UN PIGEON PERCHE SUR UNE BRANCHE PHILOSOPHAIT SUR L'EXISTENCE
de Roy Andersson

A quoi ça tient parfois, hein...
Je viens de relire le post que j'avais écrit qur son précédent film, Nous les vivants, et je pourrais carrément presque tout recopier à la virgule près, SAUF là : "On aimerait que ça dure davantage (on ne voit pas le temps passer)."
Figurez-vous que là c'était tout le contraire, j'ai trouvé que ça durait trèèèèèèès longtemps, (le syndrome "Tiens, là, ça serait bien que ça s'arrête...") et je me suis emmerdouillé. Roy Andersson persiste dans l'observation de l'homo sapiens (mais pas rigolans) et c'est...  sinistre (c'est voulu, je sais mais n'empêche que j'avais le sentiment que tout ou presque était lourd - ou tombait à plat-). C'est très désespéré (et -rant, donc, aussi) et du coup ça nous laisse désemparé (comme si le réalisateur nous tendait un miroir et nous disait "Allez, vas-y, rigole!".)

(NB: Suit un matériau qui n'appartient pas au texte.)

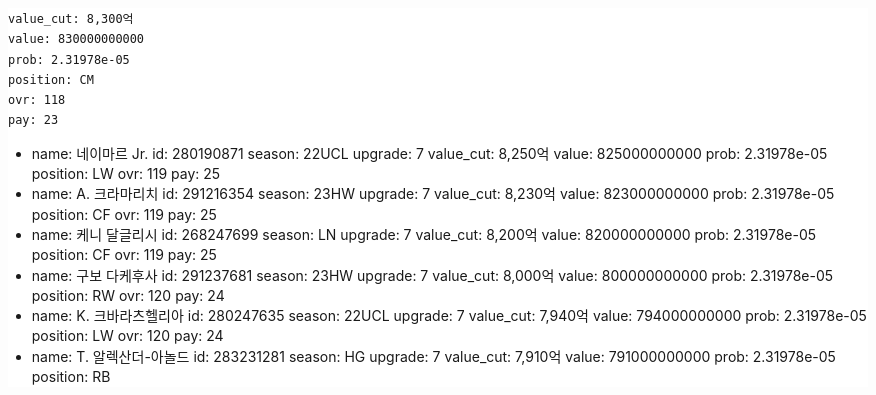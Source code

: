     value_cut: 8,300억
    value: 830000000000
    prob: 2.31978e-05
    position: CM
    ovr: 118
    pay: 23
  - name: 네이마르 Jr.
    id: 280190871
    season: 22UCL
    upgrade: 7
    value_cut: 8,250억
    value: 825000000000
    prob: 2.31978e-05
    position: LW
    ovr: 119
    pay: 25
  - name: A. 크라마리치
    id: 291216354
    season: 23HW
    upgrade: 7
    value_cut: 8,230억
    value: 823000000000
    prob: 2.31978e-05
    position: CF
    ovr: 119
    pay: 25
  - name: 케니 달글리시
    id: 268247699
    season: LN
    upgrade: 7
    value_cut: 8,200억
    value: 820000000000
    prob: 2.31978e-05
    position: CF
    ovr: 119
    pay: 25
  - name: 구보 다케후사
    id: 291237681
    season: 23HW
    upgrade: 7
    value_cut: 8,000억
    value: 800000000000
    prob: 2.31978e-05
    position: RW
    ovr: 120
    pay: 24
  - name: K. 크바라츠헬리아
    id: 280247635
    season: 22UCL
    upgrade: 7
    value_cut: 7,940억
    value: 794000000000
    prob: 2.31978e-05
    position: LW
    ovr: 120
    pay: 24
  - name: T. 알렉산더-아놀드
    id: 283231281
    season: HG
    upgrade: 7
    value_cut: 7,910억
    value: 791000000000
    prob: 2.31978e-05
    position: RB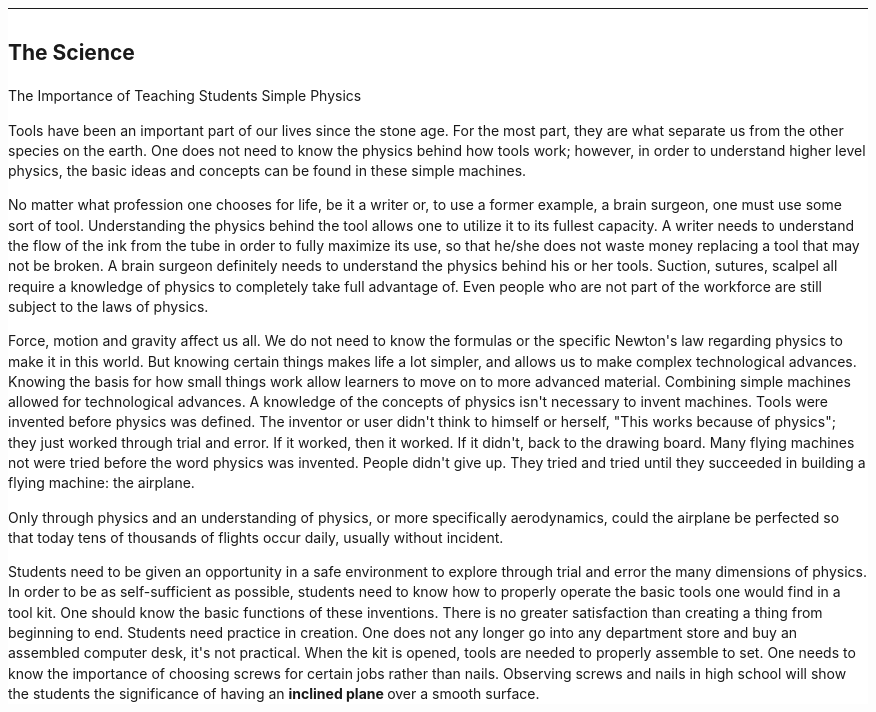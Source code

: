 <hr/>
 <h2>
  The Science
 </h2>
 <b>
 </b>
 <p>
  The Importance of Teaching Students Simple Physics
 </p>
<p>
  Tools have been an important part of our lives since the stone age. For the most part, they are what separate us from the other species on the earth.  One does not need to know the physics behind how tools work; however, in order to understand higher level physics, the basic ideas and concepts can be found in these simple machines.
 </p>
<p>
  No matter what profession one chooses for life, be it a writer or, to use a former example, a brain surgeon, one must use some sort of tool.  Understanding the physics behind the tool allows one to utilize it to its fullest capacity.  A writer needs to understand the flow of the ink from the tube in order to fully maximize its use, so that he/she does not waste money replacing a tool that may not be broken. A brain surgeon definitely needs to understand the physics behind his or her tools.  Suction, sutures, scalpel all require a knowledge of physics to completely take full advantage of.  Even people who are not part of the workforce are still subject to the laws of physics.
 </p>
<p>
  Force, motion and gravity affect us all.  We do not need to know the formulas or the specific Newton's law regarding physics to make it in this world. But knowing certain things makes life a lot simpler, and allows us to make complex technological advances.  Knowing the basis for how small things work allow learners to move on to more advanced material.  Combining simple machines allowed for technological advances. A knowledge of the concepts of physics isn't necessary to invent machines.  Tools were invented before physics was defined. The inventor or user didn't think to himself or herself, "This works because of physics"; they just worked through trial and error. If it worked, then it worked. If it didn't, back to the drawing board. Many flying machines not were tried before the word physics was invented. People didn't give up. They tried and tried until they succeeded in building a flying machine: the airplane.
 </p>
<p>
  Only through physics and an understanding of physics, or more specifically aerodynamics, could the airplane be perfected so that today tens of thousands of flights occur daily, usually without incident.
 </p>
<p>
  Students need to be given an opportunity in a safe environment to explore through trial and error the many dimensions of physics.  In order to be as self-sufficient as possible, students need to know how to properly operate the basic tools one would find in a tool kit.  One should know the basic functions of these inventions. There is no greater satisfaction than creating a thing from beginning to end. Students need practice in creation.  One does not any longer go into any department store and buy an assembled computer desk, it's not practical.  When the kit is opened, tools are needed to properly assemble to set. One needs to know the importance of choosing screws for certain jobs rather than nails.  Observing screws and nails in high school will show the students the significance of having an
  <b>
   inclined plane
  </b>
  over a smooth surface.
 </p>
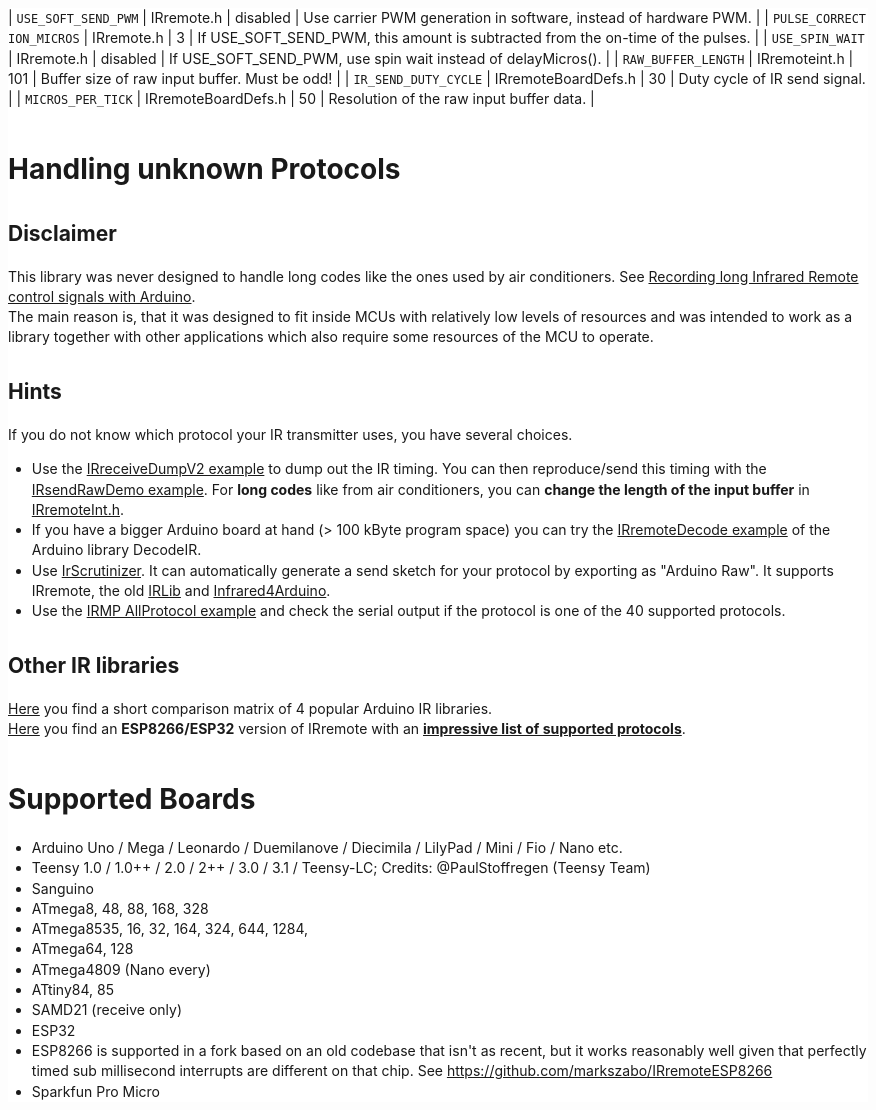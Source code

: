 | `USE_SOFT_SEND_PWM` | IRremote.h | disabled | Use carrier PWM generation in software, instead of hardware PWM. |
| `PULSE_CORRECTION_MICROS` | IRremote.h | 3 | If USE_SOFT_SEND_PWM, this amount is subtracted from the on-time of the pulses. |
| `USE_SPIN_WAIT` | IRremote.h | disabled | If USE_SOFT_SEND_PWM, use spin wait instead of delayMicros(). |
| `RAW_BUFFER_LENGTH` | IRremoteint.h | 101 | Buffer size of raw input buffer. Must be odd! |
| `IR_SEND_DUTY_CYCLE` | IRremoteBoardDefs.h | 30 | Duty cycle of IR send signal. |
| `MICROS_PER_TICK` | IRremoteBoardDefs.h | 50 | Resolution of the raw input buffer data. |


# Handling unknown Protocols
## Disclaimer
This library was never designed to handle long codes like the ones used by air conditioners. See [Recording long Infrared Remote control signals with Arduino](https://www.analysir.com/blog/2014/03/19/air-conditioners-problems-recording-long-infrared-remote-control-signals-arduino).<br/>
The main reason is, that it was designed to fit inside MCUs with relatively low levels of resources and was intended to work as a library together with other applications which also require some resources of the MCU to operate.

## Hints
If you do not know which protocol your IR transmitter uses, you have several choices.
- Use the [IRreceiveDumpV2 example](examples/IRreceiveDumpV2) to dump out the IR timing. You can then reproduce/send this timing with the [IRsendRawDemo example](examples/IRsendRawDemo). For **long codes** like from air conditioners, you can **change the length of the input buffer** in [IRremoteInt.h](src/private/IRremoteInt.h#L30).
- If you have a bigger Arduino board at hand (> 100 kByte program space) you can try the [IRremoteDecode example](https://github.com/bengtmartensson/Arduino-DecodeIR/blob/master/examples/IRremoteDecode/IRremoteDecode.ino) of the Arduino library DecodeIR.
- Use [IrScrutinizer](http://www.harctoolbox.org/IrScrutinizer.html). It can automatically generate a send sketch for your protocol by exporting as "Arduino Raw". It supports IRremote, the old [IRLib](https://github.com/cyborg5/IRLib) and [Infrared4Arduino](https://github.com/bengtmartensson/Infrared4Arduino).
- Use the [IRMP AllProtocol example](https://github.com/ukw100/IRMP#allprotocol-example) and check the serial output if the protocol is one of the 40 supported protocols.

## Other IR libraries
[Here](https://github.com/ukw100/IRMP#quick-comparison-of-4-arduino-ir-receiving-libraries) you find a short comparison matrix of 4 popular Arduino IR libraries.<br/>
[Here](https://github.com/crankyoldgit/IRremoteESP8266) you find an **ESP8266/ESP32** version of IRremote with an **[impressive list of supported protocols](https://github.com/crankyoldgit/IRremoteESP8266/blob/master/SupportedProtocols.md)**.

# Supported Boards
- Arduino Uno / Mega / Leonardo / Duemilanove / Diecimila / LilyPad / Mini / Fio / Nano etc.
- Teensy 1.0 / 1.0++ / 2.0 / 2++ / 3.0 / 3.1 / Teensy-LC; Credits: @PaulStoffregen (Teensy Team)
- Sanguino
- ATmega8, 48, 88, 168, 328
- ATmega8535, 16, 32, 164, 324, 644, 1284,
- ATmega64, 128
- ATmega4809 (Nano every)
- ATtiny84, 85
- SAMD21 (receive only)
- ESP32
- ESP8266 is supported in a fork based on an old codebase that isn't as recent, but it works reasonably well given that perfectly timed sub millisecond interrupts are different on that chip. See https://github.com/markszabo/IRremoteESP8266
- Sparkfun Pro Micro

Sans doute ni le bon jour, ni l'humeur adéquate (j'avais pourtant fait courageusement 50km sous la pluie en écoutant Anaïs Demoustier sur France-Cu, juste pour le voir). Comme Nous les vivants, cette même sensation de bric-à-brac, d'empilement, de méli-mélo, de bout-à-bout de machins (et peut-être que, justement, l'effet de surprise ne jouait plus cette fois-ci), ce même travail chromatique (j'ai appris entre-temps qu'il s'agit de désaturation) qui fait que tout, absolument tout est beigeasse (Nous les vivants était plutôt dans les verdasses), même la figure des gens (comme enterrés). Certains personnages reviennent (contrairement à d'autres qui ne font que passer, ou trépasser, ou juste outrepasser -le roi...-), et servent vaguement de fil rouge (deux vendeurs ambulants de farces et attrapes tout droit sortis de Beckett ou avoisinant).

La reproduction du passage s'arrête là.